The company's outdated Hamilton operations
and between US$1.3 billion and $1.5 billion in pension and health-care
liabilities were the two main sources of skepticism ahead of the deal, with
many analysts expressing doubt that the company would find a suitable buyer
when it put itself up for sale in June.
But according to New York steel analyst
Chuck Bradford, the pension issue "should be pretty well taken care
of" as a result of the deal, which he considers good news for Stelco's
workers.
"It's pretty clear that they (U.S.
Steel) intend to invest in Stelco, they plan to utilize Stelco's facilities, do
some upgrades, so all that should be very good for the workforce at
Stelco," he said.
"You don't buy a company to shut it
down and it's pretty clear that one of the big benefits U.S. Steel expects to
get out of owning Stelco is about 900,000 tonnes of slabs, most likely coming
from Hamilton, that will be available for U.S. Steel's plans in the U.S."
U.S. Steel has said it does not plan to
reduce Stelco's workforce of about 3,600, or close operations.

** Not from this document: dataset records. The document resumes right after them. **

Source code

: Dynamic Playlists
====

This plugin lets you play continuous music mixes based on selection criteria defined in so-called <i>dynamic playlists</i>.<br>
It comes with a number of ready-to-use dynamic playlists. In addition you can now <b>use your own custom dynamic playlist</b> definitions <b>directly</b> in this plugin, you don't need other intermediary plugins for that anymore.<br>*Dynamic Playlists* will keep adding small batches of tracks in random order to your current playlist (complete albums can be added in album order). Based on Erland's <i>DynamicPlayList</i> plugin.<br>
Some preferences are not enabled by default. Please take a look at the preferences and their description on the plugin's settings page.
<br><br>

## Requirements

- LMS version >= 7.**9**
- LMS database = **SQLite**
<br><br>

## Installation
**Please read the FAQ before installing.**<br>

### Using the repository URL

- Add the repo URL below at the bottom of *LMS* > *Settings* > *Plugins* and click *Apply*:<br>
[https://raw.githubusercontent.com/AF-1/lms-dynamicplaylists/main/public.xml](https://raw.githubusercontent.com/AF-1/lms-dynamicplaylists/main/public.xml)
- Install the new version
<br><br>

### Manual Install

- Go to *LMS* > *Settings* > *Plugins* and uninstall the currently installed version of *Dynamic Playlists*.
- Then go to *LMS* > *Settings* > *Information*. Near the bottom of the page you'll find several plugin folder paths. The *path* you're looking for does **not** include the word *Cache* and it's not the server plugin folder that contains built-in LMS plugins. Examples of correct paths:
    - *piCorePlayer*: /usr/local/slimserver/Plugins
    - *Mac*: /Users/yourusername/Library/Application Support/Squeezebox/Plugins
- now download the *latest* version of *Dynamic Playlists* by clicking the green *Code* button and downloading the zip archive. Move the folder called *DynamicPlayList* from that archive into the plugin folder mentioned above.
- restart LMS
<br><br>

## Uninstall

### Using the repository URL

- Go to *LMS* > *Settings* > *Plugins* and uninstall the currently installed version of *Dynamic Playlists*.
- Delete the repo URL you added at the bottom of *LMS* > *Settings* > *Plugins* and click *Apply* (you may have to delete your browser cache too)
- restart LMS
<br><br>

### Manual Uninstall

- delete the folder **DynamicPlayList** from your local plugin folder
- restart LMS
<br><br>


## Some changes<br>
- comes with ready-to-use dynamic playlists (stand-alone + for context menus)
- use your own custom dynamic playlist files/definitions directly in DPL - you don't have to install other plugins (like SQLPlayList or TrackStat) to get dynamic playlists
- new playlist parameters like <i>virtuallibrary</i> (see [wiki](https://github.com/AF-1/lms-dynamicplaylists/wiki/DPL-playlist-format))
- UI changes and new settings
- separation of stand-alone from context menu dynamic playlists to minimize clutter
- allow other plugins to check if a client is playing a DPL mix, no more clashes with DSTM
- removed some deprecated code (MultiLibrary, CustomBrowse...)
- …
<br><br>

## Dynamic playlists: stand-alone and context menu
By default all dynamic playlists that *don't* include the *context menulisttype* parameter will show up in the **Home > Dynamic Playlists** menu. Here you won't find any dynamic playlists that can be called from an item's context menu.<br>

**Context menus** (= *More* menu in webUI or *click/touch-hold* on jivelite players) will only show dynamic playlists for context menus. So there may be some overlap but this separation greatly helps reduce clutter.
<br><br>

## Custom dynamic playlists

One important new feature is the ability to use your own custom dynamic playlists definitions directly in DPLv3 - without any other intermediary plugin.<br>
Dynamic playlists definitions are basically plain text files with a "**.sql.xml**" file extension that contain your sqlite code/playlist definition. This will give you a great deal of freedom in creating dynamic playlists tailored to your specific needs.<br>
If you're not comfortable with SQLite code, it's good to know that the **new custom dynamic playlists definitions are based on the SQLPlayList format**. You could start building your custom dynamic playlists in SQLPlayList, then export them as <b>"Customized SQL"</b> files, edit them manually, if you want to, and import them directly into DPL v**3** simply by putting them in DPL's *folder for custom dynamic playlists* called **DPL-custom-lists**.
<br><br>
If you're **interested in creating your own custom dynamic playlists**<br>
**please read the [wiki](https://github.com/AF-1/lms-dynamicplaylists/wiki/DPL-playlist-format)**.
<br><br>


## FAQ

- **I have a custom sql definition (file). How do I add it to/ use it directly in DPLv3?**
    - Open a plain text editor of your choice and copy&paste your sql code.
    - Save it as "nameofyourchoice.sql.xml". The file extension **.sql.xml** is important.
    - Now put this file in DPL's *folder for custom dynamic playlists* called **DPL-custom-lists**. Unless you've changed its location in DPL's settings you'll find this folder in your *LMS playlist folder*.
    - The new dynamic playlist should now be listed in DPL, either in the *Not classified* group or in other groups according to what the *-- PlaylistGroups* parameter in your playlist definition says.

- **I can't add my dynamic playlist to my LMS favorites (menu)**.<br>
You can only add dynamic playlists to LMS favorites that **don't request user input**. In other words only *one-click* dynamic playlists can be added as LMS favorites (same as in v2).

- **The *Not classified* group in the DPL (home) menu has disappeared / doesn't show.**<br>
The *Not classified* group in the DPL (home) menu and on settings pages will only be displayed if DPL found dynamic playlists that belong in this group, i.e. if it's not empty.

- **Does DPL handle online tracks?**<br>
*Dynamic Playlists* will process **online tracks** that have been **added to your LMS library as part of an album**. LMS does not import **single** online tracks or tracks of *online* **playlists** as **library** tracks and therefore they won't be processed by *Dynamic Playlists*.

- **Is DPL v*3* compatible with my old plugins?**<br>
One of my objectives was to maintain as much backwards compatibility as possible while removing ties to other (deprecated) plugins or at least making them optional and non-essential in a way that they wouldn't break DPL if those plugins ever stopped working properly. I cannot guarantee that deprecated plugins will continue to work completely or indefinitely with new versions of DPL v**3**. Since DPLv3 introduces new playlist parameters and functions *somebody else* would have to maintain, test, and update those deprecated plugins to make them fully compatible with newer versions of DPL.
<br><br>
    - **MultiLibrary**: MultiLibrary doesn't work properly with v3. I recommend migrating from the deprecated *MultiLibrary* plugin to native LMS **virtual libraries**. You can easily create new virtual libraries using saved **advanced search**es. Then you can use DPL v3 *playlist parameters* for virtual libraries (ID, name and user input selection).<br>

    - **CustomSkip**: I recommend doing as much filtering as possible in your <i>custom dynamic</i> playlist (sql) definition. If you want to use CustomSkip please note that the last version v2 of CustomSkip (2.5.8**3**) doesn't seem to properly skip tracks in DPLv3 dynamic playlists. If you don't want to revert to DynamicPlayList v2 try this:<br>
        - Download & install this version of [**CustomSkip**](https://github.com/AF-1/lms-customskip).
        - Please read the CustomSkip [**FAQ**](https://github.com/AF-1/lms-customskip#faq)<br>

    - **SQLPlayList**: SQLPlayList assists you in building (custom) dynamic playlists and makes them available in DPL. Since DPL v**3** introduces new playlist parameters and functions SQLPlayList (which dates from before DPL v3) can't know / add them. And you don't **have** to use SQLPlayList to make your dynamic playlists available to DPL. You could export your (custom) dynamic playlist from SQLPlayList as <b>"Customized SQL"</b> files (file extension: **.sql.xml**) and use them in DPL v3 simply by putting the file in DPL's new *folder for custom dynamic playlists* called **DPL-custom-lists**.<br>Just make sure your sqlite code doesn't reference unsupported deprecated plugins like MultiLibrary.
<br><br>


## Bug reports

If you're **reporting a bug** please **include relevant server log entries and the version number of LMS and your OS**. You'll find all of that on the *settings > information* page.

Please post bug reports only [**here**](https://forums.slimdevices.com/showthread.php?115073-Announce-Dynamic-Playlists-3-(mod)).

The proposed sale follows extensive
restructuring efforts after Rodney Mott took over from Courtney Pratt as CEO.
Pratt oversaw the company's emergence from
bankruptcy protection in 2006, after a two-year restructuring effort under
court protection, with the company's management and its major unions at
loggerheads through most of the period.
Mott had always been clear about his
interest in making Stelco part of a bigger firm, announcing plans last year for
increased steel production volumes, as well as changes to product mix and
pricing and voluntary job reductions.
He put the company up for sale in the
spring, in a move that was widely expected after a frenzy of consolidation in
the steel sector, saying he hoped to sell the entire company to another
steelmaker rather than break it up and began shedding non-core assets to make
the enterprise as attractive as possible.
In its second quarter, Stelco showed
improved productivity and a profit of $5 million before taxes and one-time
charges.
BMO Nesbitt Burns Inc. steel analyst Randy
Cousins said future investments in the company's operations and job security
for its workers will largely depend on how U.S. Steel sees Stelco fitting in to
its business.
"The Stelco that you and I know as a
standalone business with executives making independent decisions for the
individual assets within the company - that won't happen anymore," he
said.
"If it makes sense to put money into
Hamilton rather than put it into the Gary Works (plant on Lake Michigan), or to
put money into Hamilton rather than into Mon Valley ( one of U.S. Steel's five
integrated steel making facilities) - then someone at U.S. Steel will make
those decisions... on the basis of a larger entity."
Given the ongoing consolidation in the steel
industry, he added, being part of a larger organization is likely to be
beneficial for workers, but, he said, "the impact on the workers at Stelco
will be a function of how U.S. Steel sees those assets fitting into its overall
corporate strategy."
Stelco's main operations, in Hamilton and at
Nanticoke on Lake Erie, produce hot-rolled, cold-rolled, coated sheet and bar
products.
The company's shares traded up 40 per cent,
or $10.81, at $37.74 Monday - slightly below the offer price.